Sagitar had turned it into a luxury apartment building at the earliest opportunity.

It wasn't just because even a fleet admiral needed some extra income, or because the estate, lovely as it was, was right in the middle of nowhere. He had never married, and the fact remained that after his aunt had died, his sister had moved off-planet, and his brother had eloped with the hermaphroditic linguini-waitress from Fedikia, Thundra House had been a little too large and empty for even someone as habitually misanthropic as him.

As things stood, he had two homes – his quarters in the central office, which had mostly survived the invasion, and his office in Naval Command, a quiet little place some distance from the hubbub of the main floor where he did most of his work. He had converted the latter into quite a tidy pseudo-apartment, a good place to grab a few moments of peace during a particularly hectic day, or shack up in when he had extended business on the surface. The funny thing was that in that part of town, a room a quarter of the size would have been both obscenely expensive and near-impossible to obtain. Government work had its advantages.

Or, at least, it had until some bright spark had decided to leak his office's location to the rest of the Bureau.

The heavily-built officer leaned forward on his sofa/desk, projecting an aura of raw, irritated alpha-maleness that was only slightly hindered by his floral-print pyjamas and fluffy slippers. On the plus side, the person on the other side looked almost as uncomfortable as he felt.

"Mr. Fleetwood," he said slowly, his voice taking on the (entirely appropriate) tone of a bear woken up halfway through hibernation, "get out of my office before I throw you out."

The Member of Parliament blanched, waving his hands in protest. "Thundra, please be reasonable here. Most of the government – of our leadership – is gone, and the NCP is gaining ground on all fronts. A power struggle's the last thing we need in the middle of a crisis like this, and the public support of Operation Guardian's commander would help us enor-"

"The ambitions of the National Conservative Party aren't my problem, Fleetwood. Was one of your lot's electoral promises less military intervention in civilian politics, or was getting crucified over that Varduk Prime article a figment of my imagination? Because I can't see how I could hallucinate that I was smeared over five front pages and three fucking days of news, but there you go."

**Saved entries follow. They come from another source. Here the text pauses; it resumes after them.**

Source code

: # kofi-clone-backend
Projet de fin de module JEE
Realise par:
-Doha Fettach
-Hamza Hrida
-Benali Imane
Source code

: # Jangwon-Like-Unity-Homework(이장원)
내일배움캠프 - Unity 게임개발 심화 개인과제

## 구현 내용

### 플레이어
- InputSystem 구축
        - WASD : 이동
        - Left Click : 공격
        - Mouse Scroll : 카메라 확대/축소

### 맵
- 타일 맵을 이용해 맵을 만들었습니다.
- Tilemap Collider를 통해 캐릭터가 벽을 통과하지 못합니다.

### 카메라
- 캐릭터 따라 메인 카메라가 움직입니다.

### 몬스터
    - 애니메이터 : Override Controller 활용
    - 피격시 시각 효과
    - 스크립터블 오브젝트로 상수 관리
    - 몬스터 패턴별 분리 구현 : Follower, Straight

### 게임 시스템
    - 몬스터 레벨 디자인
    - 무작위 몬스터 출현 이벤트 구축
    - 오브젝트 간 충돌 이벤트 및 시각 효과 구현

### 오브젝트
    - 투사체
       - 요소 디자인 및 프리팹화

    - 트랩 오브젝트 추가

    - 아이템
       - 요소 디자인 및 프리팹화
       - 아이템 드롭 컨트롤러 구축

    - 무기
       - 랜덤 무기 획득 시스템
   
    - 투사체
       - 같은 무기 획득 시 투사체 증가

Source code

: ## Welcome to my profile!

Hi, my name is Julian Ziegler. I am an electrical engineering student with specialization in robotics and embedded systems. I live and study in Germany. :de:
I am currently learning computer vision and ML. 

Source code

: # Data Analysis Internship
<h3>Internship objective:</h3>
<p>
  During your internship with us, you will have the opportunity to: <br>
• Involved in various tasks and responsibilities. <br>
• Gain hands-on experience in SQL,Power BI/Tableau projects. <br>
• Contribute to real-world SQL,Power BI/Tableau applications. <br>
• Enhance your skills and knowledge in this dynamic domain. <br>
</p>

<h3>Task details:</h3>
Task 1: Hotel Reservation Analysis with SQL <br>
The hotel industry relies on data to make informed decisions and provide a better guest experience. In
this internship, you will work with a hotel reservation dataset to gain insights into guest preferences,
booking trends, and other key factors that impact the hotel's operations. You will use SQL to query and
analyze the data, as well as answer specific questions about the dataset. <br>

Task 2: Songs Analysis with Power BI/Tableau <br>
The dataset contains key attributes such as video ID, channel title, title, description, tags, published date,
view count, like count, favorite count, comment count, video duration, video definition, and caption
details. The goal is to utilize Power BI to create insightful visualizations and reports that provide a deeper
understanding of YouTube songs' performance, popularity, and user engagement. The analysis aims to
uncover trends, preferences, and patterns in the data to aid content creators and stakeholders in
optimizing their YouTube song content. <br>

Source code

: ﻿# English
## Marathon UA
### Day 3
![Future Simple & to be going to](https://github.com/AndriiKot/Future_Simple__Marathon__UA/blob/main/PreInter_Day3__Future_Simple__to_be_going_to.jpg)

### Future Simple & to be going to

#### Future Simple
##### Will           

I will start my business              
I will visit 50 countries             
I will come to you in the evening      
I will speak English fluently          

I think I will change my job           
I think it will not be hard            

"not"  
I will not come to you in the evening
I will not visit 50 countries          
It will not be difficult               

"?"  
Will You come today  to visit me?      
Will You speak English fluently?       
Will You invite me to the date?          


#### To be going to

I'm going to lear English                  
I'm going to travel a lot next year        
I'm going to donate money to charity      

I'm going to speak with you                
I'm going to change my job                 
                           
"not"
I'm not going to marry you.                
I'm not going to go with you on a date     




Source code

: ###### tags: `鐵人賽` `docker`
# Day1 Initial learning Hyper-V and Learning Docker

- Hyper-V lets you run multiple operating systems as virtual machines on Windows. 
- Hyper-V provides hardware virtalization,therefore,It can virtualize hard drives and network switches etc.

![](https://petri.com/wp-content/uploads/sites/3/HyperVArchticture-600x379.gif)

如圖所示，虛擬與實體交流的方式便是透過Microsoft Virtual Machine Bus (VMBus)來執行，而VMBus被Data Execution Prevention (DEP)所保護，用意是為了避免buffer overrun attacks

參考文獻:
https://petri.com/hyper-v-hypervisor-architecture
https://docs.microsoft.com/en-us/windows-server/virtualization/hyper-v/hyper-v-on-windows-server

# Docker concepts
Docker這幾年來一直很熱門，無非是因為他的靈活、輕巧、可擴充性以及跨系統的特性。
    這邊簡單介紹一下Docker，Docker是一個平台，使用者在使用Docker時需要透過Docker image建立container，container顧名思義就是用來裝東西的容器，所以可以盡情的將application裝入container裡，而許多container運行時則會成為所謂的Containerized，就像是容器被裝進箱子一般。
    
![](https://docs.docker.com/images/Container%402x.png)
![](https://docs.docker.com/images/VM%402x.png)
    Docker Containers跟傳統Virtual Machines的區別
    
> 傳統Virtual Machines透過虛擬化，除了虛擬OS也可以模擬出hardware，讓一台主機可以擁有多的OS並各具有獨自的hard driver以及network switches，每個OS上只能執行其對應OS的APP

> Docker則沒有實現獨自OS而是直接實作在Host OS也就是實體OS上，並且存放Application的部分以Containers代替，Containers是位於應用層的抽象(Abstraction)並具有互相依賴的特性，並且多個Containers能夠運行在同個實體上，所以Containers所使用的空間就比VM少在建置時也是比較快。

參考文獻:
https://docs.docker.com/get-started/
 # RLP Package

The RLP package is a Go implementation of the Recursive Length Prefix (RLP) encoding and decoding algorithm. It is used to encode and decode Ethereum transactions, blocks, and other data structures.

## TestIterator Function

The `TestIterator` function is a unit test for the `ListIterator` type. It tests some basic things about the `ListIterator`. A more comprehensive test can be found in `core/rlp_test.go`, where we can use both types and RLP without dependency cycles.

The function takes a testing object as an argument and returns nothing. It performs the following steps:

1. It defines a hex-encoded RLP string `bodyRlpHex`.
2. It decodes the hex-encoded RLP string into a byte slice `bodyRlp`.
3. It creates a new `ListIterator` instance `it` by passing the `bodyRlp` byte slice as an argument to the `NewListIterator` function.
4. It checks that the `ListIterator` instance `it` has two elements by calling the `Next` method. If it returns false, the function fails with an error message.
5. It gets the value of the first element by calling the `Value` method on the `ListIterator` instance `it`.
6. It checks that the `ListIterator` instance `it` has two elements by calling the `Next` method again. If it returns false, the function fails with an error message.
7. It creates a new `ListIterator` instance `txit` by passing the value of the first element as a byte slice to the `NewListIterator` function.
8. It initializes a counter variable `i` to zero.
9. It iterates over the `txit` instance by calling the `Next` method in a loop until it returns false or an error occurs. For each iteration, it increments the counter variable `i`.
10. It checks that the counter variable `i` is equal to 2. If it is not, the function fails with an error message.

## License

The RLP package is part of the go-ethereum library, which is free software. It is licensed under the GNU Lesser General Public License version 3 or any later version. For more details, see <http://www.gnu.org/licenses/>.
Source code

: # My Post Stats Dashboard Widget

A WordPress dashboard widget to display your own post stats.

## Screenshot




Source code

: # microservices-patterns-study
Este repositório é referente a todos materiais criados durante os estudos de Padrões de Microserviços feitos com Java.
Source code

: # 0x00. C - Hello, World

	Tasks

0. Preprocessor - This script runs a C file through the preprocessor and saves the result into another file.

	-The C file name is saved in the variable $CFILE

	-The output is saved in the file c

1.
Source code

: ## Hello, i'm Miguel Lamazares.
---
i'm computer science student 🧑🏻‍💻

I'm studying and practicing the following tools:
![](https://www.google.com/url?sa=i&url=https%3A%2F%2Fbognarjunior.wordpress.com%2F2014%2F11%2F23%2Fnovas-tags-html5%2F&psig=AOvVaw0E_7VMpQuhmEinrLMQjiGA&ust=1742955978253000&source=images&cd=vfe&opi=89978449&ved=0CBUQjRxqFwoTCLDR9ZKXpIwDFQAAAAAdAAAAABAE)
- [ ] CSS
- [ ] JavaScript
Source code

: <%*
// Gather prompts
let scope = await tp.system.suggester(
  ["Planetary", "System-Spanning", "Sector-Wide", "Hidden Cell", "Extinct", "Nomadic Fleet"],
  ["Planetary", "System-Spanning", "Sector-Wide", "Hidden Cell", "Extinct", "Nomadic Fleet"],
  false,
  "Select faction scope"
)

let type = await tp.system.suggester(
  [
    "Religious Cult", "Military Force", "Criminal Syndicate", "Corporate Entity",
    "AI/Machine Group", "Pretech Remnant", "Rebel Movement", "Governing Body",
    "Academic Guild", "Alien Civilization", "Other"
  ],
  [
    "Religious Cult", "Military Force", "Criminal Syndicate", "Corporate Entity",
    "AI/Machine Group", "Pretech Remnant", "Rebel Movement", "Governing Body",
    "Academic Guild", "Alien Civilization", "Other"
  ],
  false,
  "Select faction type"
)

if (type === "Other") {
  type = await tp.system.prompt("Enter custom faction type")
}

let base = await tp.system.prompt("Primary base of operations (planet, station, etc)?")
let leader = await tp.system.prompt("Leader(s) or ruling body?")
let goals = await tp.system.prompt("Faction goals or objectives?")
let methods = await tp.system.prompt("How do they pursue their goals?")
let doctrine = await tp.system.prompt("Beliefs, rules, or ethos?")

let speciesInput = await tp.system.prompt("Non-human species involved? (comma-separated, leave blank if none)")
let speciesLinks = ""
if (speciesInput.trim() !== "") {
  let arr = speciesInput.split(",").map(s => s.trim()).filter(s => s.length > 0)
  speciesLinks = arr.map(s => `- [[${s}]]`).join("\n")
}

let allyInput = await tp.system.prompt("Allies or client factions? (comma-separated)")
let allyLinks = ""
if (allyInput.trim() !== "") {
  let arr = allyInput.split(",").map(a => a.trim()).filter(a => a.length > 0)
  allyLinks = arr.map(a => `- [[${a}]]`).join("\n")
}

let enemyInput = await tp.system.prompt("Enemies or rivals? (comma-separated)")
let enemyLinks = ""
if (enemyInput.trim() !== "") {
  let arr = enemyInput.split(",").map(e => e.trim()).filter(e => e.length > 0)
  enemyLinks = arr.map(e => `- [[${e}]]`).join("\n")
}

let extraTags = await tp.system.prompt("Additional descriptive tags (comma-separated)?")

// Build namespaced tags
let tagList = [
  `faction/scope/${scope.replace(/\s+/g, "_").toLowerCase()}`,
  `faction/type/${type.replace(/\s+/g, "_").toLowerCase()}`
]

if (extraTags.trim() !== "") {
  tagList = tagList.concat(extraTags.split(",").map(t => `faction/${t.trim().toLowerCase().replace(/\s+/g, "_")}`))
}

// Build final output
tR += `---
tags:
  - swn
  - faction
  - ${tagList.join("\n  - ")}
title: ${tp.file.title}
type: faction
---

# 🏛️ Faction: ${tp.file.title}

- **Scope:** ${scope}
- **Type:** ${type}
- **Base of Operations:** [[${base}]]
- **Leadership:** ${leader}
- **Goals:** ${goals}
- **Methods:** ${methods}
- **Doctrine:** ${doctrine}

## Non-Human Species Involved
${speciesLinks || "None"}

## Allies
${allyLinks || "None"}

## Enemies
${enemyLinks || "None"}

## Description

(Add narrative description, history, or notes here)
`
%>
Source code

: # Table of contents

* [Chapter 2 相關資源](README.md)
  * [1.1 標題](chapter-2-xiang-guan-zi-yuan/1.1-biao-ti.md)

"Yes, and we do apologise for-"

There was a long, complicated mechanical sound, and the politician suddenly found himself looking straight at the business end of a huge, black-and-gold crossbow. Seemingly dozens of metres away, a single, bloodshot eye gazed at him impassively through the sights.

"Thirty seconds."

"This-"

"Twenty-nine."

"But I-"

"Twenty-eight."

Fleetwood bolted.

Thundra waited until his panicked footsteps had faded into the distance before pulling the trigger on his arbalest, blasting a shallow crater in the wall and filling the corridor outside with glittering shrapnel and indigo fire. It was astonishingly cathartic.

"Gosh, I know people complain about the wallpaper here, but I didn't realise you felt that strongly about it."

Lindy Harlaown strolled through the open doorway, dispelling her faint, diaphanous shield with a flick of her wrist. She was dressed in black mourning clothes, and there were signs of runny mascara around her eyes, but she nevertheless managed to favour him with a dazzling smile.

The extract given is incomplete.